You are viewing a plain text version of this content. The canonical link for it is here.

Posted to dev@couchdb.apache.org by Nick Vatamaniuc <va...@apache.org> on 2019/11/19 17:10:57 UTC

[DISCUSS] Node types in CouchDB 4.x

Hi everyone,

I'd like to discuss the ability to have heterogeneous nodes types in CouchDB 4.

In CouchDB 2 and 3 the nodes in the cluster are usually similar, and
functionality is uniformly distributed amongst the nodes. That is all
nodes can accept HTTP requests, run replication jobs, build indices
etc. They are typically deployed such that they similar hardware
requirements.

In an FDB-based CouchDB 4, CRUD operations, on the Erlang nodes,
wouldn't require as many resources, so it would be possible to have a
set of nodes, performing just CRUD operations that are much smaller
than the equivalent CouchDB 2 and 3 nodes. However, indexing and
replication might still require heavy resource usage.
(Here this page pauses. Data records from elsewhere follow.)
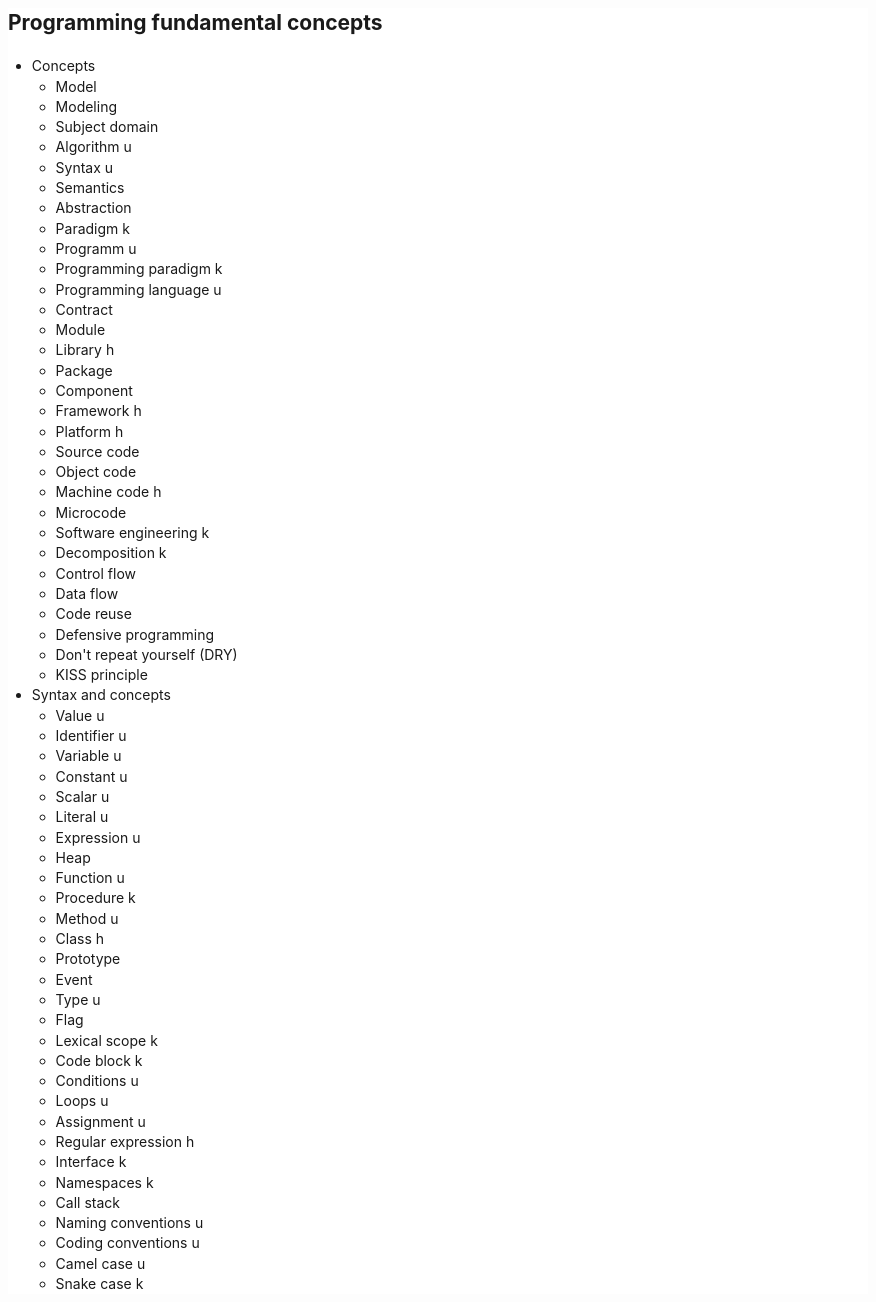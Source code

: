 ## Programming fundamental concepts

- Concepts
  - Model
  - Modeling
  - Subject domain
  - Algorithm u
  - Syntax u
  - Semantics
  - Abstraction
  - Paradigm k
  - Programm u
  - Programming paradigm k
  - Programming language u
  - Contract
  - Module
  - Library h
  - Package
  - Component
  - Framework h
  - Platform h
  - Source code
  - Object code
  - Machine code h
  - Microcode
  - Software engineering k
  - Decomposition k
  - Control flow
  - Data flow
  - Code reuse
  - Defensive programming
  - Don't repeat yourself (DRY)
  - KISS principle
- Syntax and concepts
  - Value u
  - Identifier u
  - Variable u
  - Constant u
  - Scalar u
  - Literal u
  - Expression u
  - Heap
  - Function u
  - Procedure k
  - Method u
  - Class h
  - Prototype
  - Event
  - Type u
  - Flag
  - Lexical scope k
  - Code block k
  - Conditions u
  - Loops u
  - Assignment u
  - Regular expression h
  - Interface k
  - Namespaces k
  - Call stack
  - Naming conventions u
  - Coding conventions u
  - Camel case u
  - Snake case k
So the proposal is to add configuration to CouchDB 4 to allow some
nodes to perform only  a subset of their current functionality. For
example, it would be possible to have 6 1-CPU nodes with 512MB
accepting API requests, and, 2 4-CPU node with 4GB of memory each
running replication and indexing jobs only, or any other such
combinations. By default, with any extra configuration, the behavior
would stay as is today -- all nodes will run all the functionality.
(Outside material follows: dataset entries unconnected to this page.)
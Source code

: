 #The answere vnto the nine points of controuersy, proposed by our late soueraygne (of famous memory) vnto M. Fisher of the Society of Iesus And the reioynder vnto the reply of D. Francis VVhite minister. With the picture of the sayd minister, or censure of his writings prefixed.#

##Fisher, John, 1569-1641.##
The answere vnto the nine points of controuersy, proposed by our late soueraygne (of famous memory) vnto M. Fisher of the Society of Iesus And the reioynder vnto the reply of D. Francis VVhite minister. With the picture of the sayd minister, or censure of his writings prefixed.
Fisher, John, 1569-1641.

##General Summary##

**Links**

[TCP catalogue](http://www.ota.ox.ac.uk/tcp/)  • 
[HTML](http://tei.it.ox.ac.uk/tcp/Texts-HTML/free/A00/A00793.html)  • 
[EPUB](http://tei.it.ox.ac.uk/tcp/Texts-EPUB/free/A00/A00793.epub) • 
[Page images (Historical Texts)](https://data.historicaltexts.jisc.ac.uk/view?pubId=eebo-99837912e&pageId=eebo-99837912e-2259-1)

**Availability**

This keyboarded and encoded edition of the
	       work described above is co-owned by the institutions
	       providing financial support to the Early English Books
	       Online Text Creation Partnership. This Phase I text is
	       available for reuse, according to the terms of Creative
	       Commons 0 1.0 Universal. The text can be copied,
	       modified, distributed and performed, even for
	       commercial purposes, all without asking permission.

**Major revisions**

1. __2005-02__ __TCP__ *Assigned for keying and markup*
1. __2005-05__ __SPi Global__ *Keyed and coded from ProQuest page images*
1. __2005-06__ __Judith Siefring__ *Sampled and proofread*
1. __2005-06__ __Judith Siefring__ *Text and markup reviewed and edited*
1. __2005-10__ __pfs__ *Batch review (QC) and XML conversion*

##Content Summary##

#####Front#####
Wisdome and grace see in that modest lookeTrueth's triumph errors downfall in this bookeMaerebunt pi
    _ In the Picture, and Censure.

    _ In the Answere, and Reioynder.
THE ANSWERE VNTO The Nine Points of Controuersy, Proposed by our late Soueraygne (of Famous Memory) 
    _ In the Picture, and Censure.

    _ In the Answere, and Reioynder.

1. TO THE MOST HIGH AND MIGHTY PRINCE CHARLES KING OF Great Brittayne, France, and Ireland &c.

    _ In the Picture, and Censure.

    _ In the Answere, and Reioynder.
I created an RFC exploring how it might look like:
https://github.com/apache/couchdb-documentation/pull/457

There is a comment there how it could be implemented. So far it looks
like it could be fairly trivial  since it would build on the
couch_jobs work already in place.

What does everyone think?

Cheers,
-Nick

Re: [DISCUSS] Node types in CouchDB 4.x

Posted by Nick Vatamaniuc <va...@gmail.com>.

> I assume that should have been "without any extra configuration"?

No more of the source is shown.